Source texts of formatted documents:
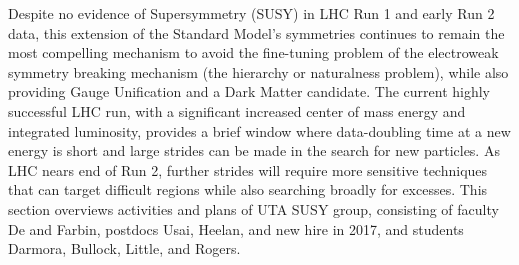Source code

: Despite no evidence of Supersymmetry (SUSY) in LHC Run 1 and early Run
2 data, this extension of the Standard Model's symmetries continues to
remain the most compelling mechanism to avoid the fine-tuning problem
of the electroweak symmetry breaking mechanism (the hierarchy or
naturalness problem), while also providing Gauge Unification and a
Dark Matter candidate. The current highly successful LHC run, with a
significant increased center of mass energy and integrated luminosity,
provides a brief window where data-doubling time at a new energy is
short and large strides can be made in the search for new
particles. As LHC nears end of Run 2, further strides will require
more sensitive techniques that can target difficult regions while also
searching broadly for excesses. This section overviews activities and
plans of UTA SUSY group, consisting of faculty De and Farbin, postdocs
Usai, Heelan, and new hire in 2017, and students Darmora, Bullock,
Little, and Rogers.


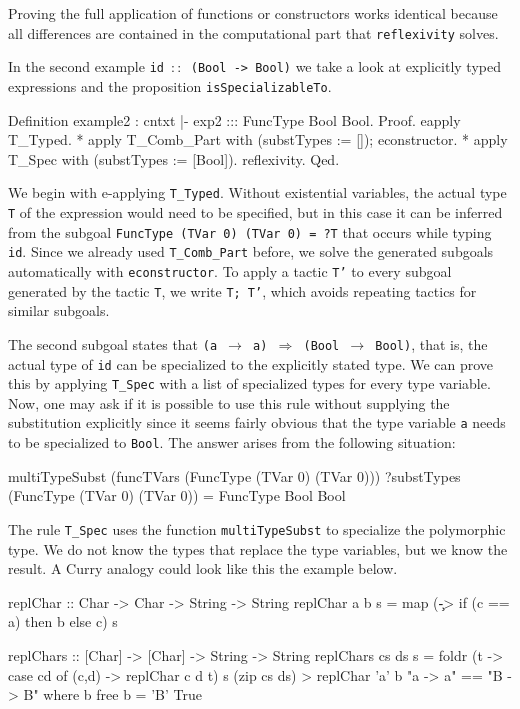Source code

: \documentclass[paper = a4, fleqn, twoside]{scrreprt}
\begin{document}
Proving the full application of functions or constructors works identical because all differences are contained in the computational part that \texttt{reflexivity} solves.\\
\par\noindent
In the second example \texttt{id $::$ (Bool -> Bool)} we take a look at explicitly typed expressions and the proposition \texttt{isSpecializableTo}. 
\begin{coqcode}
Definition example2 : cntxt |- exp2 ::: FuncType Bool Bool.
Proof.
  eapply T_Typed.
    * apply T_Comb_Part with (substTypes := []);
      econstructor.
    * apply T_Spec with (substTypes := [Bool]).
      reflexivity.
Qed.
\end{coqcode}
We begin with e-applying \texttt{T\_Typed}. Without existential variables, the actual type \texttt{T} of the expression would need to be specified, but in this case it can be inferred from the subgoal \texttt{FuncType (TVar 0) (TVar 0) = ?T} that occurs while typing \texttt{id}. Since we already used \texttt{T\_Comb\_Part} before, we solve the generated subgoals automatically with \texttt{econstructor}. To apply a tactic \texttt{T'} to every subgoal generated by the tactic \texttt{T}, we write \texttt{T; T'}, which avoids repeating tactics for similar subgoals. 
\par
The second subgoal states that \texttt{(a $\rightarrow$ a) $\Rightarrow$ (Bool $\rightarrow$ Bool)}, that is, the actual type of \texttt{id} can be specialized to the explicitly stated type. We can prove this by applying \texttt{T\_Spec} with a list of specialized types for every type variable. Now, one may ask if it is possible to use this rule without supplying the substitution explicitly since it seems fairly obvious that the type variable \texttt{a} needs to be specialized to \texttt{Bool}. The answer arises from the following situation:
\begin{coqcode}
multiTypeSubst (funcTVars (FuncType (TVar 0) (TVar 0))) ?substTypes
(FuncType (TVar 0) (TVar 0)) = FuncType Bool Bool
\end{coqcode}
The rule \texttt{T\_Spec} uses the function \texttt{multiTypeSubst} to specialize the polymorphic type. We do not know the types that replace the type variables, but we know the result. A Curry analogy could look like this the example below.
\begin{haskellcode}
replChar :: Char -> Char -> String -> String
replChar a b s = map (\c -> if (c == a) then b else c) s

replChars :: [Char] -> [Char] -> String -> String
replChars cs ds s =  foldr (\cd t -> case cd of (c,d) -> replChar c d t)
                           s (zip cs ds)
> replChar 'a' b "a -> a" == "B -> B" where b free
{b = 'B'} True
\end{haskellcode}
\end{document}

* _Instructions to follow_
Return a copy of each line in the records above that has "data" in it.

* _Solution to this exercise_
2 data, this extension of the Standard Model's symmetries continues to
provides a brief window where data-doubling time at a new energy is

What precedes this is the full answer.